Conviction – Hayley Atwell may be miscast here. The character’s premise is as a wild, selfish, uncouth former First Daughter stuck in a job she hates, but Hayley (and/or the writers) plays it too earnestly, too subtle, and generally too sane. That fits the actress, just not the character. I just don’t buy Hayley in that role, and that’s a problem for a show that depends on that. It’s a shame, too, because she has the class and glamor to be a great leading lady.
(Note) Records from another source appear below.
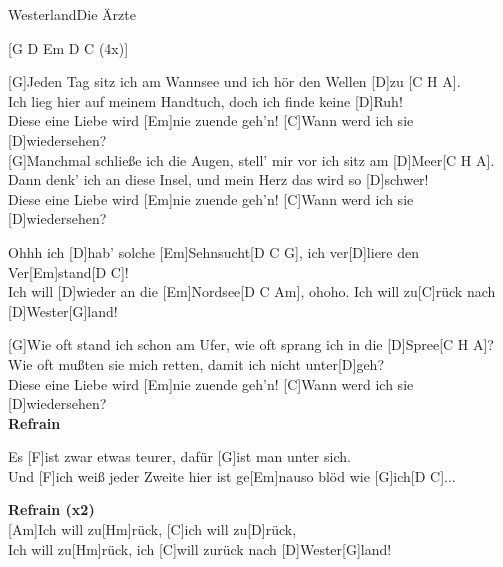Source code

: \begin{song}{Westerland}{Die Ärzte}
    \begin{guitarMagic}

        [G D Em D C (4x)]
        
        [G]Jeden Tag sitz ich am Wannsee und ich hör den Wellen [D]zu [C H A]. \\
        [G]Ich lieg hier auf meinem Handtuch, doch ich finde keine [D]Ruh! \\
        [C]Diese eine Liebe wird [Em]nie zuende geh'n! [C]Wann werd ich sie [D]wiedersehen? \\
        
        [G]Manchmal schließe ich die Augen, stell' mir vor ich sitz am [D]Meer[C H A]. \\
        [G]Dann denk' ich an diese Insel, und mein Herz das wird so [D]schwer! \\
        [C]Diese eine Liebe wird [Em]nie zuende geh'n! [C]Wann werd ich sie [D]wiedersehen? 
        \begin{chorus}
            [G]Ohhh ich [D]hab' solche [Em]Sehnsucht[D C G], 
            \hspace{1em}ich ver[D]liere den Ver[Em]stand[D C]! \\
            [G]Ich will [D]wieder an die [Em]Nordsee[D C Am], \hspace{1.5 em}ohoho. 
            Ich will zu[C]rück nach [D]Wester[G]land!
        \end{chorus}
        [G]Wie oft stand ich schon am Ufer, wie oft sprang ich in die [D]Spree[C H A]? \\
        [G]Wie oft mußten sie mich retten, damit ich nicht unter[D]geh? \\
        [C]Diese eine Liebe wird [Em]nie zuende geh'n! [C]Wann werd ich sie [D]wiedersehen? \\
        
        \textbf{Refrain}
        
        \begin{bridge}
         Es [F]ist zwar etwas teurer, dafür [G]ist man unter sich. \\
        Und [F]ich weiß jeder Zweite hier ist ge[Em]nauso blöd wie [G]ich[D C]... \\
        \end{bridge}
        
        \textbf{Refrain (x2)} \\
        
        [Am]Ich will zu[Hm]rück, [C]ich will zu[D]rück,\\
        [Am]Ich will zu[Hm]rück, ich [C]will zurück nach [D]Wester[G]land!\\

    \end{guitarMagic}
\end{song}
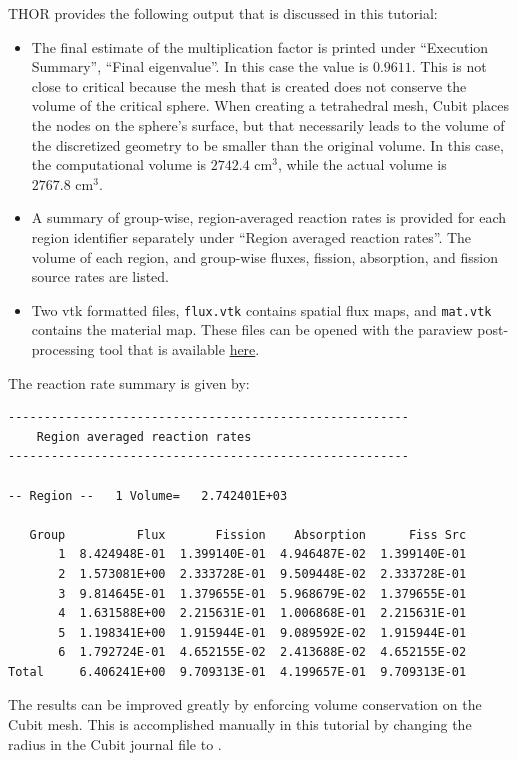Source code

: THOR provides the following output that is discussed in this tutorial:
\begin{itemize}
    \item The final estimate of the multiplication factor is printed under ``Execution Summary'', ``Final eigenvalue''. In this case the value is $0.9611$. This is not close to critical because the mesh that
    is created does not conserve the volume of the critical sphere. When creating a tetrahedral mesh,
    Cubit places the nodes on the sphere's surface, but that necessarily leads to the volume of the discretized geometry to be smaller than the original volume. In this case, the computational volume
    is $2742.4\text{ cm}^3$, while the actual volume is $2767.8\text{ cm}^3$.
    \item A summary of group-wise, region-averaged reaction rates is provided for each region identifier separately under ``Region averaged reaction rates''. The volume of each region, and group-wise fluxes, fission, absorption, and fission source rates are listed.
    \item Two vtk formatted files, \verb"flux.vtk" contains spatial flux maps, and \verb"mat.vtk" contains the material map. These files can be opened with the paraview post-processing tool that is available \href{https://www.paraview.org/download/}{here}.
\end{itemize}

The reaction rate summary is given by:
\begin{verbatim}
--------------------------------------------------------
    Region averaged reaction rates
--------------------------------------------------------

-- Region --   1 Volume=   2.742401E+03

   Group          Flux       Fission    Absorption      Fiss Src
       1  8.424948E-01  1.399140E-01  4.946487E-02  1.399140E-01
       2  1.573081E+00  2.333728E-01  9.509448E-02  2.333728E-01
       3  9.814645E-01  1.379655E-01  5.968679E-02  1.379655E-01
       4  1.631588E+00  2.215631E-01  1.006868E-01  2.215631E-01
       5  1.198341E+00  1.915944E-01  9.089592E-02  1.915944E-01
       6  1.792724E-01  4.652155E-02  2.413688E-02  4.652155E-02
Total     6.406241E+00  9.709313E-01  4.199657E-01  9.709313E-01
\end{verbatim}

The results can be improved greatly by enforcing volume conservation on the Cubit mesh. This is accomplished manually in this tutorial by changing the radius in the Cubit journal file to .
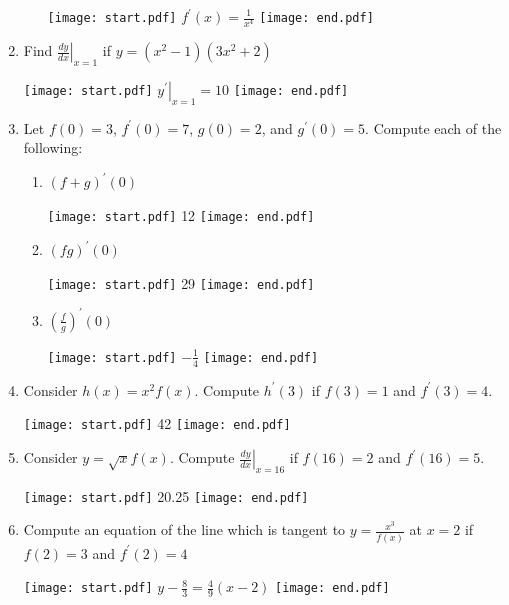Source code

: \documentclass[12pt]{article}
\begin{document}
\begin{enumerate}
\begin{enumerate}
\texttt{[image: start.pdf]}
{{$\displaystyle f^{\prime}(x)=\frac{1}{x^4}$}}
\texttt{[image: end.pdf]}


\end{enumerate}

\item Find $\displaystyle \left.\frac{dy}{dx}\right|_{x=1}$ if $y=(x^2-1)(3x^2+2)$

\texttt{[image: start.pdf]}
{{$\displaystyle \left.y^{\prime}\right|_{x=1}=10$}}
\texttt{[image: end.pdf]}


\item Let $f(0)=3$, $f^{\prime}(0)=7$, $g(0)=2$, and $g^{\prime}(0)=5$.  Compute each of the following:

\begin{enumerate}

\item $\left(f+g\right)^{\prime}(0)$

\texttt{[image: start.pdf]}
{{12}}
\texttt{[image: end.pdf]}


\item $\left(fg \right)^{\prime}(0)$

\texttt{[image: start.pdf]}
{{29}}
\texttt{[image: end.pdf]}


\item $\displaystyle \left(\frac{f}{g}\right)^{\prime}(0)$

\texttt{[image: start.pdf]}
{{$\displaystyle -\frac{1}{4}$}}
\texttt{[image: end.pdf]}


\end{enumerate}

\item Consider $h(x)=x^2f(x)$.  Compute $h^{\prime}(3)$ if $f(3)=1$ and $f^{\prime}(3)=4$.

\texttt{[image: start.pdf]}
{{42}}
\texttt{[image: end.pdf]}


\item Consider $y=\sqrt{x}f(x)$.  Compute $\displaystyle \left.\frac{dy}{dx}\right|_{x=16}$ if $f(16)=2$ and $f^{\prime}(16)=5$.

\texttt{[image: start.pdf]}
{{20.25}}
\texttt{[image: end.pdf]}


\item Compute an equation of the line which is tangent to $\displaystyle y=\frac{x^3}{f(x)}$ at $x=2$ if $f(2)=3$ and $f^{\prime}(2)=4$

\texttt{[image: start.pdf]}
{{$\displaystyle y-\frac{8}{3}=\frac{4}{9}(x-2)$}}
\texttt{[image: end.pdf]}



\end{enumerate}
\end{document}
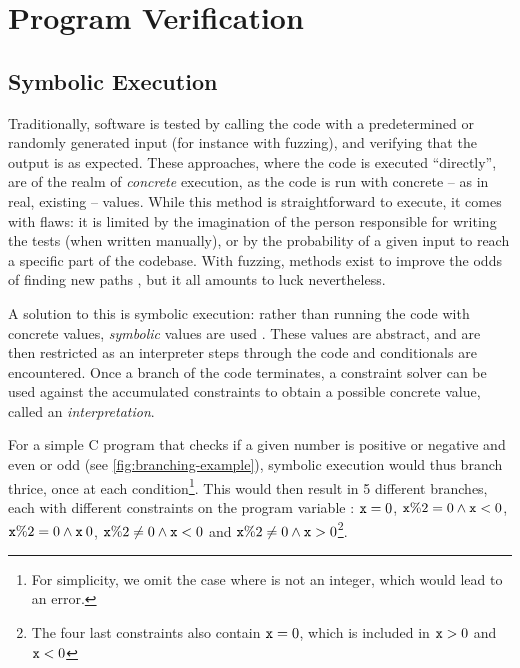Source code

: \section{Program Verification}

\subsection{Symbolic Execution}

Traditionally, software is tested by calling the code with a predetermined or randomly generated input (for instance with fuzzing), and verifying that the output is as expected. These approaches, where the code is executed ``directly'', are of the realm of \emph{concrete} execution, as the code is run with concrete -- as in real, existing -- values. While this method is straightforward to execute, it comes with flaws: it is limited by the imagination of the person responsible for writing the tests (when written manually), or by the probability of a given input to reach a specific part of the codebase. With fuzzing, methods exist to improve the odds of finding new paths \cite{smartfuzzing}, but it all amounts to luck nevertheless.

A solution to this is symbolic execution: rather than running the code with concrete values, \emph{symbolic} values are used \cite{surveysymex}. These values are abstract, and are then restricted as an interpreter steps through the code and conditionals are encountered. Once a branch of the code terminates, a constraint solver can be used against the accumulated constraints to obtain a possible concrete value, called an \emph{interpretation}.

For a simple C program that checks if a given number is positive or negative and even or odd (see \autoref{fig:branching-example}), symbolic execution would thus branch thrice, once at each condition\footnote{For simplicity, we omit the case where  is not an integer, which would lead to an error.}. This would then result in 5 different branches, each with different constraints on the program variable : $\texttt{x} = 0$, $\texttt{x}\%2=0 \land \texttt{x}<0$, $\texttt{x}\%2=0 \land \texttt{x}\>0$, $\texttt{x}\%2\neq0 \land \texttt{x}<0$ and $\texttt{x}\%2\neq0 \land \texttt{x}>0$\footnote{The four last constraints also contain $\texttt{x} = 0$, which is included in $\texttt{x}>0$ and $\texttt{x}<0$}.

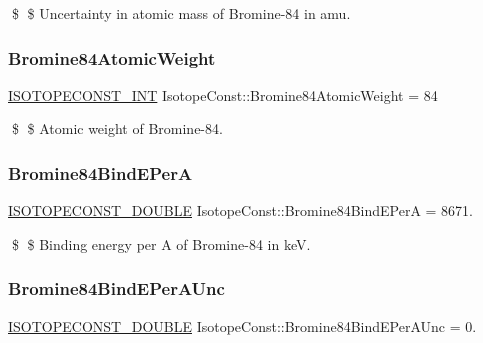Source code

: \$ \$ Uncertainty in atomic mass of Bromine-\/84 in amu. \mbox{\label{group___isotope_const-_bromine-_br84_ga996ea236ba1b5ea9dcaeb0796415899a}} 
\subsubsection{\texorpdfstring{Bromine84\+Atomic\+Weight}{Bromine84AtomicWeight}}
{\footnotesize\ttfamily \mbox{\hyperlink{group___isotope_const-_macros_ga5f18360b3e99483a35c32d789e62621c}{I\+S\+O\+T\+O\+P\+E\+C\+O\+N\+S\+T\+\_\+\+I\+NT}} Isotope\+Const\+::\+Bromine84\+Atomic\+Weight = 84}

\$ \$ Atomic weight of Bromine-\/84. \mbox{\label{group___isotope_const-_bromine-_br84_gacf7a426a7ca6fe61d95479bd251bdfda}} 
\subsubsection{\texorpdfstring{Bromine84\+Bind\+E\+PerA}{Bromine84BindEPerA}}
{\footnotesize\ttfamily \mbox{\hyperlink{group___isotope_const-_macros_ga8f45a7272ce02c0b4c65c44636ed719a}{I\+S\+O\+T\+O\+P\+E\+C\+O\+N\+S\+T\+\_\+\+D\+O\+U\+B\+LE}} Isotope\+Const\+::\+Bromine84\+Bind\+E\+PerA = 8671.}

\$ \$ Binding energy per A of Bromine-\/84 in keV. \mbox{\label{group___isotope_const-_bromine-_br84_ga1e94842b6724a5cb24f1f62003b4c22c}} 
\subsubsection{\texorpdfstring{Bromine84\+Bind\+E\+Per\+A\+Unc}{Bromine84BindEPerAUnc}}
{\footnotesize\ttfamily \mbox{\hyperlink{group___isotope_const-_macros_ga8f45a7272ce02c0b4c65c44636ed719a}{I\+S\+O\+T\+O\+P\+E\+C\+O\+N\+S\+T\+\_\+\+D\+O\+U\+B\+LE}} Isotope\+Const\+::\+Bromine84\+Bind\+E\+Per\+A\+Unc = 0.}

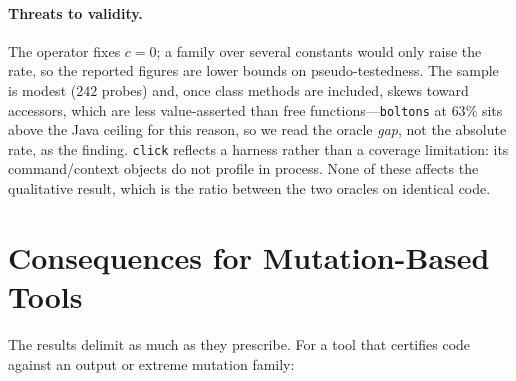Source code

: \documentclass[runningheads,envcountsect,envcountsame]{llncs}
\begin{document}
\paragraph{Threats to validity.}
The operator fixes $c = 0$; a family over several constants would only raise the
rate, so the reported figures are lower bounds on pseudo-testedness. The sample is
modest ($242$ probes) and, once class methods are included, skews toward accessors,
which are less value-asserted than free functions---\texttt{boltons} at $63\%$ sits
above the Java ceiling for this reason, so we read the oracle \emph{gap}, not the
absolute rate, as the finding. \texttt{click} reflects a harness rather than a
coverage limitation: its command/context objects do not profile in process. None of
these affects the qualitative result, which is the ratio between the two oracles on
identical code.

\section{Consequences for Mutation-Based Tools}
\label{sec:tools}

The results delimit as much as they prescribe. For a tool that certifies code
against an output or extreme mutation family:
\end{document}
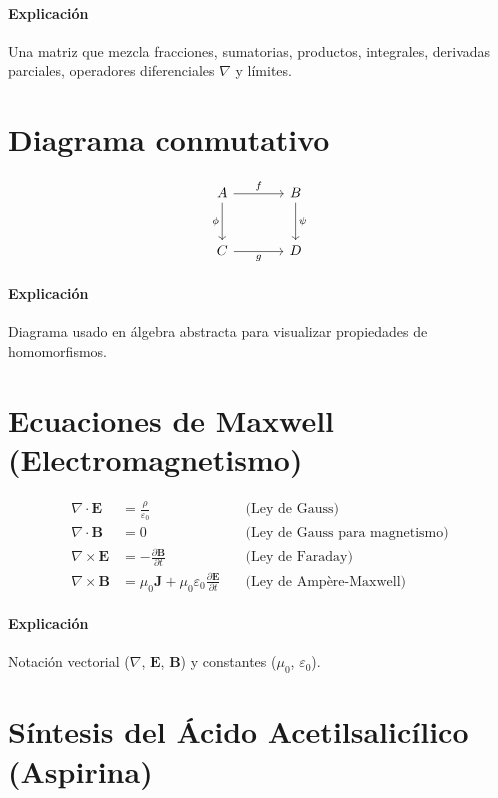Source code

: \paragraph*{Explicación} Una matriz que mezcla fracciones, sumatorias, productos, integrales, derivadas parciales, operadores diferenciales $\nabla$ y límites.

\section{Diagrama conmutativo}

\[
\begin{tikzcd}[row sep=large, column sep=large]
	A \arrow[r, "f"] \arrow[d, "\phi"'] & B \arrow[d, "\psi"] \\
	C \arrow[r, "g"'] & D
\end{tikzcd}
\]

\paragraph*{Explicación} Diagrama usado en álgebra abstracta para visualizar propiedades de homomorfismos.

\section{Ecuaciones de Maxwell (Electromagnetismo)}

\[
\begin{aligned}
	\nabla \cdot \mathbf{E} &= \frac{\rho}{\varepsilon_0} \quad &\text{(Ley de Gauss)} \\
	\nabla \cdot \mathbf{B} &= 0 \quad &\text{(Ley de Gauss para magnetismo)} \\
	\nabla \times \mathbf{E} &= -\frac{\partial \mathbf{B}}{\partial t} \quad &\text{(Ley de Faraday)} \\
	\nabla \times \mathbf{B} &= \mu_0 \mathbf{J} + \mu_0 \varepsilon_0 \frac{\partial \mathbf{E}}{\partial t} \quad &\text{(Ley de Ampère-Maxwell)}
\end{aligned}
\]

\paragraph*{Explicación} Notación vectorial (\(\nabla\), \(\mathbf{E}\), \(\mathbf{B}\)) y constantes (\(\mu_0\), \(\varepsilon_0\)).

\section{Síntesis del Ácido Acetilsalicílico (Aspirina)}

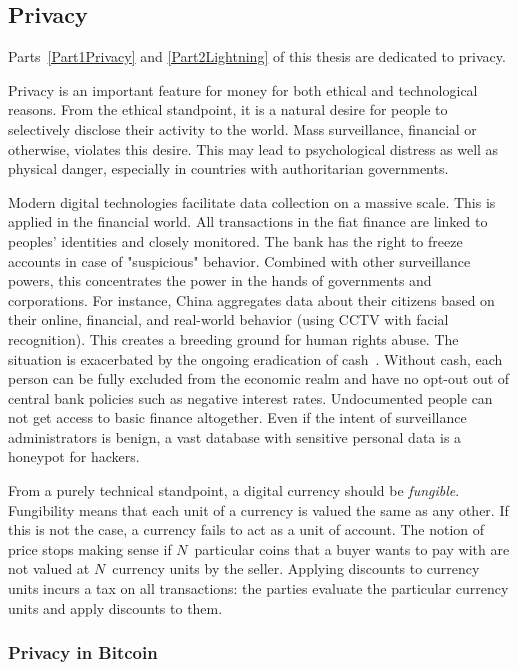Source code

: \subsection{Privacy}

Parts~\ref{Part1Privacy} and \ref{Part2Lightning} of this thesis are dedicated to privacy.

Privacy is an important feature for money for both ethical and technological reasons.
From the ethical standpoint, it is a natural desire for people to selectively disclose their activity to the world.
Mass surveillance, financial or otherwise, violates this desire.
This may lead to psychological distress as well as physical danger, especially in countries with authoritarian governments.

Modern digital technologies facilitate data collection on a massive scale.
This is applied in the financial world.
All transactions in the fiat finance are linked to peoples' identities and closely monitored.
The bank has the right to freeze accounts in case of "suspicious" behavior.
Combined with other surveillance powers, this concentrates the power in the hands of governments and corporations.
For instance, China aggregates data about their citizens based on their online, financial, and real-world behavior (using CCTV with facial recognition).
This creates a breeding ground for human rights abuse.
The situation is exacerbated by the ongoing eradication of cash~\cite{Brito2019}.
Without cash, each person can be fully excluded from the economic realm and have no opt-out out of central bank policies such as negative interest rates.
Undocumented people can not get access to basic finance altogether.
Even if the intent of surveillance administrators is benign, a vast database with sensitive personal data is a honeypot for hackers.

From a purely technical standpoint, a digital currency should be \textit{fungible}.
Fungibility means that each unit of a currency is valued the same as any other.
If this is not the case, a currency fails to act as a unit of account.
The notion of price stops making sense if $N$~particular coins that a buyer wants to pay with are not valued at $N$~currency units by the seller.
Applying discounts to currency units incurs a tax on all transactions: the parties evaluate the particular currency units and apply discounts to them.


\subsubsection*{Privacy in Bitcoin}

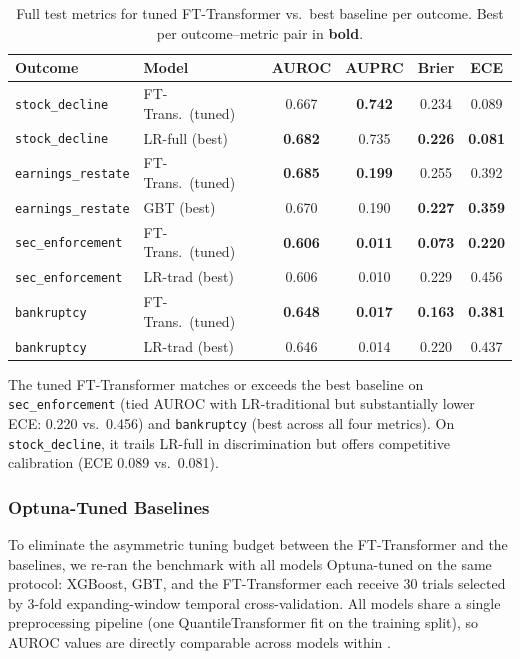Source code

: \begin{table}[ht]
  \centering
  \caption{Full test metrics for tuned FT-Transformer vs.\ best baseline per outcome. Best per outcome--metric pair in \textbf{bold}.}
  \label{tab:full_metrics}
  \small
  \begin{tabular}{@{}llcccc@{}}
    \toprule
    Outcome & Model & AUROC & AUPRC & Brier & ECE \\
    \midrule
    \texttt{stock\_decline} & FT-Trans.\ (tuned) & 0.667 & \textbf{0.742} & 0.234 & 0.089 \\
    \texttt{stock\_decline} & LR-full (best) & \textbf{0.682} & 0.735 & \textbf{0.226} & \textbf{0.081} \\
    \midrule
    \texttt{earnings\_restate} & FT-Trans.\ (tuned) & \textbf{0.685} & \textbf{0.199} & 0.255 & 0.392 \\
    \texttt{earnings\_restate} & GBT (best) & 0.670 & 0.190 & \textbf{0.227} & \textbf{0.359} \\
    \midrule
    \texttt{sec\_enforcement} & FT-Trans.\ (tuned) & \textbf{0.606} & \textbf{0.011} & \textbf{0.073} & \textbf{0.220} \\
    \texttt{sec\_enforcement} & LR-trad (best) & 0.606 & 0.010 & 0.229 & 0.456 \\
    \midrule
    \texttt{bankruptcy} & FT-Trans.\ (tuned) & \textbf{0.648} & \textbf{0.017} & \textbf{0.163} & \textbf{0.381} \\
    \texttt{bankruptcy} & LR-trad (best) & 0.646 & 0.014 & 0.220 & 0.437 \\
    \bottomrule
  \end{tabular}
\end{table}

The tuned FT-Transformer matches or exceeds the best baseline on \texttt{sec\_enforcement} (tied AUROC with LR-traditional but substantially lower ECE: 0.220 vs.\ 0.456) and \texttt{bankruptcy} (best across all four metrics). On \texttt{stock\_decline}, it trails LR-full in discrimination but offers competitive calibration (ECE 0.089 vs.\ 0.081).

\subsubsection{Optuna-Tuned Baselines}
\label{sec:results_tuned}

To eliminate the asymmetric tuning budget between the FT-Transformer and the baselines, we re-ran the benchmark with all models Optuna-tuned on the same protocol: XGBoost, GBT, and the FT-Transformer each receive 30 trials selected by 3-fold expanding-window temporal cross-validation. All models share a single preprocessing pipeline (one QuantileTransformer fit on the training split), so AUROC values are directly comparable across models within .

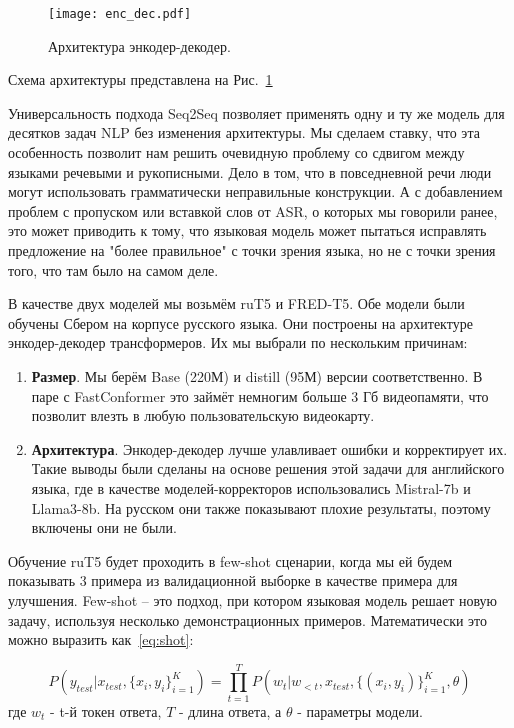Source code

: \begin{figure}[!t]
  \centering
  \texttt{[image: enc\_dec.pdf]}
  \caption{Архитектура энкодер-декодер.}
  \label{fig:enc_dec}
\end{figure}

Схема архитектуры представлена на Рис.~\ref{fig:enc_dec}

Универсальность подхода Seq2Seq позволяет применять одну и ту же модель для десятков задач NLP без изменения архитектуры.
Мы сделаем ставку, что эта особенность позволит нам решить очевидную проблему со сдвигом между языками речевыми и рукописными.
Дело в том, что в повседневной речи люди могут использовать грамматически неправильные конструкции.
А с добавлением проблем с пропуском или вставкой слов от ASR, о которых мы говорили ранее, это может приводить к тому, что языковая модель может пытаться исправлять предложение на "более правильное" с точки зрения языка, но не с точки зрения того, что там было на самом деле.

В качестве двух моделей мы возьмём ruT5 и FRED-T5\cite{zmitrovich2023family}.
Обе модели были обучены Сбером на корпусе русского языка.
Они построены на архитектуре энкодер-декодер трансформеров.
Их мы выбрали по нескольким причинам:

\begin{enumerate}
  \item \textbf{Размер}.
  Мы берём Base (220М) и distill (95М) версии соответственно. 
  В паре с FastConformer это займёт немногим больше 3 Гб видеопамяти, что позволит влезть в любую пользовательскую видеокарту.
  \item \textbf{Архитектура}.
  Энкодер-декодер лучше улавливает ошибки и корректирует их.
  Такие выводы были сделаны на основе решения этой задачи для английского языка\cite{iudinenhancing}, где в качестве моделей-корректоров использовались Mistral-7b и Llama3-8b\cite{grattafiori2024llama}.
  На русском они также показывают плохие результаты, поэтому включены они не были.
\end{enumerate}

Обучение ruT5 будет проходить в few-shot сценарии, когда мы ей будем показывать 3 примера из валидационной выборке в качестве примера для улучшения.
Few-shot -- это подход, при котором языковая модель решает новую задачу, используя несколько демонстрационных примеров.
Математически это можно выразить как~\ref{eq:shot}:

\begin{equation}
  P(y_{test}|x_{test},\{x_i,y_i\}^K_{i=1}) = \prod_{t=1}^{T}P(w_t|w_{<t},x_{test},\{(x_i,y_i)\}^K_{i=1},\theta)
  \label{eq:shot}
\end{equation}
где $w_t$ - t-й токен ответа, $T$ - длина ответа, а $\theta$ - параметры модели.

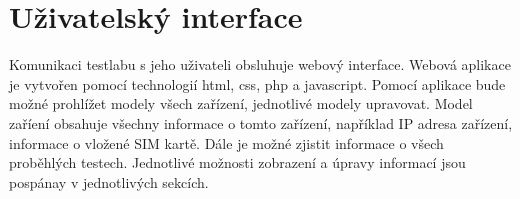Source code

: \chapter{Uživatelský interface}
Komunikaci testlabu s jeho uživateli obsluhuje webový interface. Webová aplikace je vytvořen pomocí technologií html, css, php a javascript. Pomocí aplikace bude možné prohlížet modely všech zařízení, jednotlivé modely upravovat. Model zaříení obsahuje všechny informace o tomto zařízení, například IP adresa zařízení, informace o vložené SIM kartě. Dále je možné  zjistit informace o všech proběhlých testech. Jednotlivé možnosti zobrazení a úpravy informací jsou pospánay v jednotlivých sekcích.



\endinput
Notorious – Piper Perabo has been a favorite of mine, and I disagree with some of the critics who thought it was high-gloss filler. The primary flaw in this show was deciding that it had to involve a law firm and its clients of the week. Unfortunately, this was because the premise is based on a real-life professional partnership between a news producer and a lawyer. The big story of the season included the billionaire and his wife’s murder, which tends to overshadow everything else – even though it was not nearly interesting enough, and nothing else is tied to it enough to feel like the attention is justified. The show could have focused on the challenges of running a successful and influential TV show, kind of like a soapy, sexy version of The Newsroom. Or, they could have pulled a HTGAWM stunt and do a flashforward to the big murder story, and then spend the season showing how the news people broke the story piece by piece. Both ideas are better than we got, and the ratings show it.
Designated Survivor – I’ve only watched the pilot episode so far, but the rest are on my DVR. The biggest issue I had with the pilot was shoe-horning in an FBI agent that seems to have more skills and a more ambiguous role in the national security hierarchy than the geniuses of Scorpion. I also didn’t like the seemingly on-the-nose take on the President being innocently thrust into a job he never expected to have. Longer-term, I think the show is going to have a problem once they resolve the WhoDidIt and dispose of that villain – do they rinse and repeat with a new crisis? Does it become something less-intense like Madam Secretary or The West Wing?
Timeless – Also one where I only saw the pilot, but so far I like what I see from the time-traveling procedural. I’m probably going to take a weekend and binge-watch it to get caught up.
Lethal Weapon – Damon Wayans is the gem in this show that isn’t half-bad, even with a co-lead that plays the crazy role more smug than charismatic, but I had higher priorities shows airing in the same hour, so I had to drop it.
The Exorcist – The creep factor is there, but the interest isn’t. The cast is great, but the primary story was a slow-build and it just wasn’t interesting enough to keep me as a viewer.
Frequency – This was a one-and-done. Too many suspensions of disbelief over a malfunctioning ham radio, with none of the interesting historical reenactments of Timeless, or acting worth my time. I’m out.